Diese emotionale Aufladung hat Vor- und Nachteile. Da es hier immerhin um einen Wendepunkt der Menschheitsgeschichte geht, ist es nicht unangebracht, diese Tatsache so aufzubereiten, dass sie unter die Haut geht. Das "schwere" Thema wird so leichter lesbar und eindringlich; der Nachteil ist indes, dass das Problem so noch beängstigender wird, was zum Verdrängen verleiten kann, aber auch, dass bei der Suche nach Lösungen die wissenschaftliche Nüchternheit fehlt und auch Denkansätze und Hoffnungen ins Spiel kommen, über deren Tragfähigkeit man streiten kann.

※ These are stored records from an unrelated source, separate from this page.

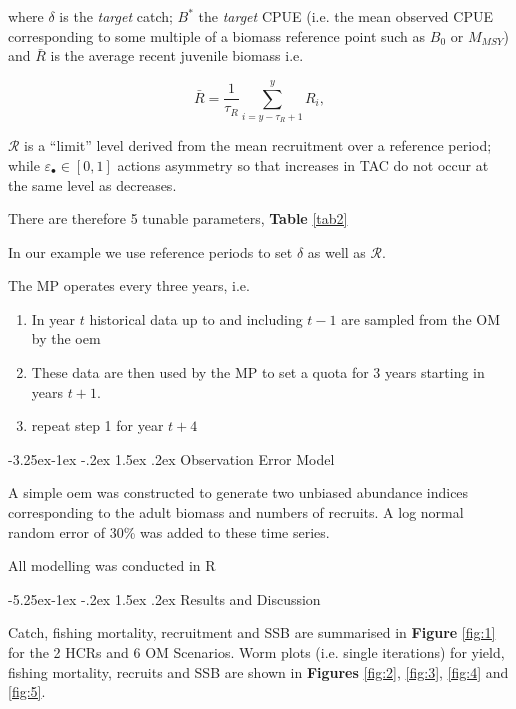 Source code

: \documentclass[a4paper, 10pt]{article}
\makeatletter
\newcommand{\ds}{\displaystyle}
\newcommand{\veps}{\varepsilon}
\renewcommand{\subsection}{\@startsection{subsection}{2}{\z@}%
 {-3.25ex\@plus -1ex \@minus -.2ex}%
 {1.5ex \@plus .2ex}%
 {\normalfont\bfseries\slshape}}
\renewcommand{\section}{\@startsection{section}{1}{\z@}%
 {-5.25ex\@plus -1ex \@minus -.2ex}%
 {1.5ex \@plus .2ex}%
 {\normalfont\bfseries}}
\makeatother
\begin{document}
 where $\delta$ is the \textit{target} catch; $B^*$ the \textit{target} CPUE (i.e. the mean observed CPUE corresponding to some 
 multiple of a biomass reference point such as $B_0$ or $M_{MSY}$) and 
$\bar{R}$ is the average recent juvenile biomass i.e.

\begin{equation}
 \ds \bar{R}=\frac{1}{\tau_R}\sum\limits_{i=y-\tau_R+1}^{y}R_i,
 \end{equation}

 
$\mathcal{R}$ is a ``limit'' level derived from the mean recruitment over a reference period; \\
while $\veps_\bullet\in[0,1]$ actions asymmetry so that increases in TAC do not occur at the same level as decreases.

There are therefore 5 tunable parameters, \textbf{Table} \ref{tab2}

In our example we use reference periods to set $\delta$ as well as $\mathcal{R}$. 

The MP operates every three years, i.e. 

\begin{enumerate}
 \item In year $t$ historical data up to and including $t-1$ are sampled from the \gls{OM} by the \gls{oem}
 \item These data are then used by the \gls{MP} to set a quota for 3 years starting in years $t+1$. 
 \item repeat step 1 for year $t+4$
\end{enumerate}


\subsection{Observation Error Model}

A simple \gls{oem} was constructed to generate two unbiased abundance indices corresponding to the adult biomass and numbers of recruits.
A log normal random error of 30\% was added to these time series.

All modelling was conducted in R \cite{R}

\section{Results and Discussion}

Catch, fishing mortality, recruitment and SSB are summarised in \textbf{Figure} \ref{fig:1} for the 2 HCRs and 6 OM Scenarios.
Worm plots (i.e. single iterations) for yield, fishing mortality, recruits and SSB are shown in \textbf{Figures} \ref{fig:2}, \ref{fig:3}, \ref{fig:4} and \ref{fig:5}. 
\end{document}
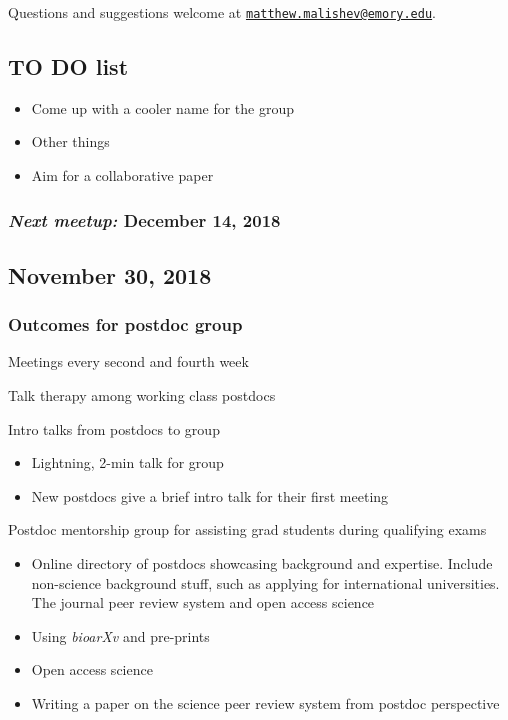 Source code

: \documentclass[10,portrait]{article}
\providecommand{\tightlist}{%
  \setlength{\itemsep}{0pt}\setlength{\parskip}{0pt}}
\begin{document}
Questions and suggestions welcome at
\href{mailto:matthew.malishev@emory.edu}{\nolinkurl{matthew.malishev@emory.edu}}.

\newpage  

\subsection{TO DO list}\label{to-do-list}

\begin{itemize}
\tightlist
\item
  Come up with a cooler name for the group\\
\item
  Other things\\
\item
  Aim for a collaborative paper
\end{itemize}

\subsubsection{\texorpdfstring{\emph{Next meetup:} December 14,
2018}{Next meetup: December 14, 2018}}\label{next-meetup-december-14-2018}

\newpage  

\subsection{November 30, 2018}\label{november-30-2018}

\subsubsection{Outcomes for postdoc
group}\label{outcomes-for-postdoc-group}

Meetings every second and fourth week

Talk therapy among working class postdocs

Intro talks from postdocs to group

\begin{itemize}
\item
  Lightning, 2-min talk for group
\item
  New postdocs give a brief intro talk for their first meeting
\end{itemize}

Postdoc mentorship group for assisting grad students during qualifying
exams

\begin{itemize}
\item
  Online directory of postdocs showcasing background and expertise.
  Include non-science background stuff, such as applying for
  international universities.\\
  The journal peer review system and open access science
\item
  Using \emph{bioarXv} and pre-prints\\
\item
  Open access science\\
\item
  Writing a paper on the science peer review system from postdoc
  perspective
\end{itemize}
\end{document}

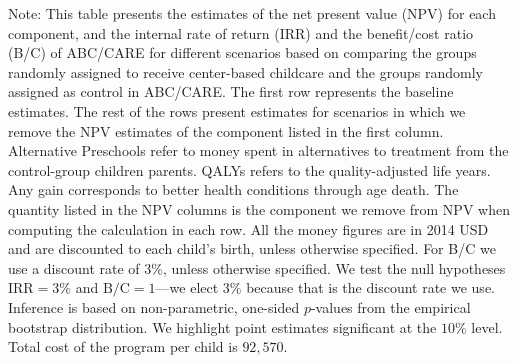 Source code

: \documentclass[static]{JJH-Beamer}
\begin{document}
\vspace{-8mm}
{\flushleft \small Note: This table presents the estimates of the net present value (NPV) for each component, and the internal rate of return (IRR) and the benefit/cost ratio (B/C) of ABC/CARE for different scenarios based on comparing the groups randomly assigned to receive center-based childcare and the groups randomly assigned as control in ABC/CARE. The first row represents the baseline estimates. The rest of the rows present estimates for scenarios in which we remove the NPV estimates of the component listed in the first column. Alternative Preschools refer to money spent in alternatives to treatment from the control-group children parents. QALYs refers to the quality-adjusted life years. Any gain corresponds to better health conditions through age death. The quantity listed in the NPV columns is the component we remove from NPV when computing the calculation in each row. All the money figures are in 2014 USD and are discounted to each child's birth, unless otherwise specified. For B/C we use a discount rate of $3\%$, unless otherwise specified. We test the null hypotheses $\text{IRR} = 3\%$ and $\text{B/C} = 1$---we elect $3\%$ because that is the discount rate we use. Inference is based on non-parametric, one-sided $p$-values from the empirical bootstrap distribution. We highlight point estimates significant at the $10\%$ level.\\
Total cost of the program per child is $92,570$.\\}

\clearpage
\end{document}
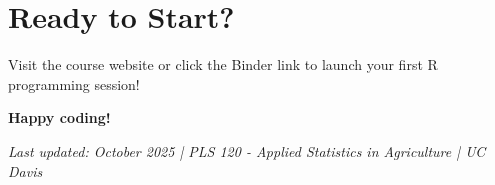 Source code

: \documentclass[11pt,a4paper]{article}
\begin{document}
\section{Ready to Start?}

Visit the course website or click the Binder link to launch your first R programming session!

\begin{center}
\textbf{Happy coding!}
\end{center}

\vfill

\begin{center}
\textit{Last updated: October 2025 | PLS 120 - Applied Statistics in Agriculture | UC Davis}
\end{center}
\end{document}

Das Buch gliedert sich in drei Hauptteile: Der erste "We're Running Out of Ancient Sunlight" beschreibt – oder schildert – mit einiger Dramatik die faktische Seite. Inhaltlich ist das nahe bei dem, was man auch bei Heinberg oder bei Chris Martenson (siehe Rezension) nachlesen kann, nur dass Hartmann weniger Zahlen, Daten und Fakten und dafür mehr "Geschichten" erzählt. Der zweite Teil "Younger and Older Cultures: How Did We Get There?" lokalisiert die tieferen Ursachen für die eingetretene Entwicklung darin, dass mit den frühen Stadtstaaten eine neue Kultur entstanden sie, die – im Gegensatz zu den egalitären und genügsamen "alten Kulturen" – von Macht, sozialer Ungleichheit und Expansionswillen geprägt gewesen seien. Das hat Ähnlichkeiten mit dem, was Daniel Quinn in seinen "Ishmael"-Romanen beschreibt (siehe Rezensionen), wobei ich Quinn hier als gedanklich klarer und tiefer empfinde. Im dritten Teil "What Can We Do About It?" geht es naheliegenderweise um die Frage, wie wir aus dem Schlamassel, das wir uns da eingebrockt haben, wieder herauskommen: Angesichts der Dimension des Problems eine ebenso wichtige wie schwierige Frage.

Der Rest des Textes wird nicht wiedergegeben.